### PROVIDED DATA
<<<<

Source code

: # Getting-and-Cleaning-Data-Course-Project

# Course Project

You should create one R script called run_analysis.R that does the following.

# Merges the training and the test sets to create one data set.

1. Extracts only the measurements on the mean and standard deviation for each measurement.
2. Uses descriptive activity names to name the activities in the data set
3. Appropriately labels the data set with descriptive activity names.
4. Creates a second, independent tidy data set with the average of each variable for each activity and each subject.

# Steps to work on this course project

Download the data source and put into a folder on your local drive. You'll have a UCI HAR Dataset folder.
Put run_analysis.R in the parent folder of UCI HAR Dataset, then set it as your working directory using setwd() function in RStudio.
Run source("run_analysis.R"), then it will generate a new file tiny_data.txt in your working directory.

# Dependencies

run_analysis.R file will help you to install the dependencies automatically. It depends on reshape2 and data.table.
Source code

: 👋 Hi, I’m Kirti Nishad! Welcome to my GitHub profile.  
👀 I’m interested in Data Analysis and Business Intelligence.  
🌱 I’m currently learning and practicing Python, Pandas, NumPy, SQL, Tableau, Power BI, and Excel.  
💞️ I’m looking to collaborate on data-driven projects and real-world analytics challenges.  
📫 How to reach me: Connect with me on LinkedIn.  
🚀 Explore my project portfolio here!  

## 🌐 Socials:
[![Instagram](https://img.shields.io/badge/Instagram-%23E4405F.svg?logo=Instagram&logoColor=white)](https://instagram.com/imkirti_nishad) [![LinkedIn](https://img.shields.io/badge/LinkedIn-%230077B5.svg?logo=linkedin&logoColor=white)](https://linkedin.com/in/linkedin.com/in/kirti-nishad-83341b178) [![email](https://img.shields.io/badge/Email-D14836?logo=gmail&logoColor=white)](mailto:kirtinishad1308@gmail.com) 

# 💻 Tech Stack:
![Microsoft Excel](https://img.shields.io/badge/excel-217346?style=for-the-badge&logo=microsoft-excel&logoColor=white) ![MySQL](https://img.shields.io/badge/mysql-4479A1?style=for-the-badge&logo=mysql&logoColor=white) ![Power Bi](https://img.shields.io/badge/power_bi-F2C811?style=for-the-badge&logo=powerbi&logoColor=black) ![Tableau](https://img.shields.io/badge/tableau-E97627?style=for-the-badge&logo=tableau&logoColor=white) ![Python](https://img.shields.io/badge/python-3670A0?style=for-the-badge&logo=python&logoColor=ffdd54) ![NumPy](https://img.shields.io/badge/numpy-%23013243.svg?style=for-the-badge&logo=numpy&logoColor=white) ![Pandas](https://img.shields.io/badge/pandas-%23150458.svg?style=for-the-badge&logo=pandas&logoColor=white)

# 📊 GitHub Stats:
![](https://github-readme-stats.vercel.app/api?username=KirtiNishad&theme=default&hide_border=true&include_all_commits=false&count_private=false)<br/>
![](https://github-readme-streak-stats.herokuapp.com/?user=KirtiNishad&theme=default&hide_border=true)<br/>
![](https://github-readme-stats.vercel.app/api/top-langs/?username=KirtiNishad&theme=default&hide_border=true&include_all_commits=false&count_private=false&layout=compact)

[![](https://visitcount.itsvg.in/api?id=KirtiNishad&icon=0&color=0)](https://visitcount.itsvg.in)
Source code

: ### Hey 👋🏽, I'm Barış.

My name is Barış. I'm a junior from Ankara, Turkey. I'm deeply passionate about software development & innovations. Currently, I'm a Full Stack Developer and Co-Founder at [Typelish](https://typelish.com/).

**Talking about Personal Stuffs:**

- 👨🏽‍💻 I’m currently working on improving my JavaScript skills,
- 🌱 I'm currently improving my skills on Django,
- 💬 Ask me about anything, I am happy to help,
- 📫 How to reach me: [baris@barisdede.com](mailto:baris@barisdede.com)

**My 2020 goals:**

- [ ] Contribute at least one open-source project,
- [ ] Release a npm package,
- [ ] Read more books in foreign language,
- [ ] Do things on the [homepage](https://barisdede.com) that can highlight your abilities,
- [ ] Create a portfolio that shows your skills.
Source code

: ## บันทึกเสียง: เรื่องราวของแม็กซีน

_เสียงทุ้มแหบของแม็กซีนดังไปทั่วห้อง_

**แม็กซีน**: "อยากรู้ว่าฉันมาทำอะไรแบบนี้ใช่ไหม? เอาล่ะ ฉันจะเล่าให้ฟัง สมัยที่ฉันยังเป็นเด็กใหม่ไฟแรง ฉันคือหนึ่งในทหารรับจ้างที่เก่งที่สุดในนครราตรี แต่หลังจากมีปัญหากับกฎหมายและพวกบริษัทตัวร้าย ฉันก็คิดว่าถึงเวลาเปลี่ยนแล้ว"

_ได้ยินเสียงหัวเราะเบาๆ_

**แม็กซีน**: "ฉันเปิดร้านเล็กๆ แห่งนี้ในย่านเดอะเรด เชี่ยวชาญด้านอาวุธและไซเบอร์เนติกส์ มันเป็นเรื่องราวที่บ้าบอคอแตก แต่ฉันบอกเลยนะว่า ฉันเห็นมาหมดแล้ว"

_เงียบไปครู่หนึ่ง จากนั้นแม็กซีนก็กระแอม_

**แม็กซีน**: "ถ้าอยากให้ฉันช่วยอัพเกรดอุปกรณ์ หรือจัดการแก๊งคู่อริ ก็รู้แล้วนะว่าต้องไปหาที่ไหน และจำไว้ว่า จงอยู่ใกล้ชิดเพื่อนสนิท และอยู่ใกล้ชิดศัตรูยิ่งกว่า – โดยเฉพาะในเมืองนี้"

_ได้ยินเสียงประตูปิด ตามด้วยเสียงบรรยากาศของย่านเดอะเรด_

>>>>

### PROBLEM STATEMENT
Every line above that holds the string "NumPy" should be copied out.

### REPLY
🌱 I’m currently learning and practicing Python, Pandas, NumPy, SQL, Tableau, Power BI, and Excel.  
![Microsoft Excel](https://img.shields.io/badge/excel-217346?style=for-the-badge&logo=microsoft-excel&logoColor=white) ![MySQL](https://img.shields.io/badge/mysql-4479A1?style=for-the-badge&logo=mysql&logoColor=white) ![Power Bi](https://img.shields.io/badge/power_bi-F2C811?style=for-the-badge&logo=powerbi&logoColor=black) ![Tableau](https://img.shields.io/badge/tableau-E97627?style=for-the-badge&logo=tableau&logoColor=white) ![Python](https://img.shields.io/badge/python-3670A0?style=for-the-badge&logo=python&logoColor=ffdd54) ![NumPy](https://img.shields.io/badge/numpy-%23013243.svg?style=for-the-badge&logo=numpy&logoColor=white) ![Pandas](https://img.shields.io/badge/pandas-%23150458.svg?style=for-the-badge&logo=pandas&logoColor=white)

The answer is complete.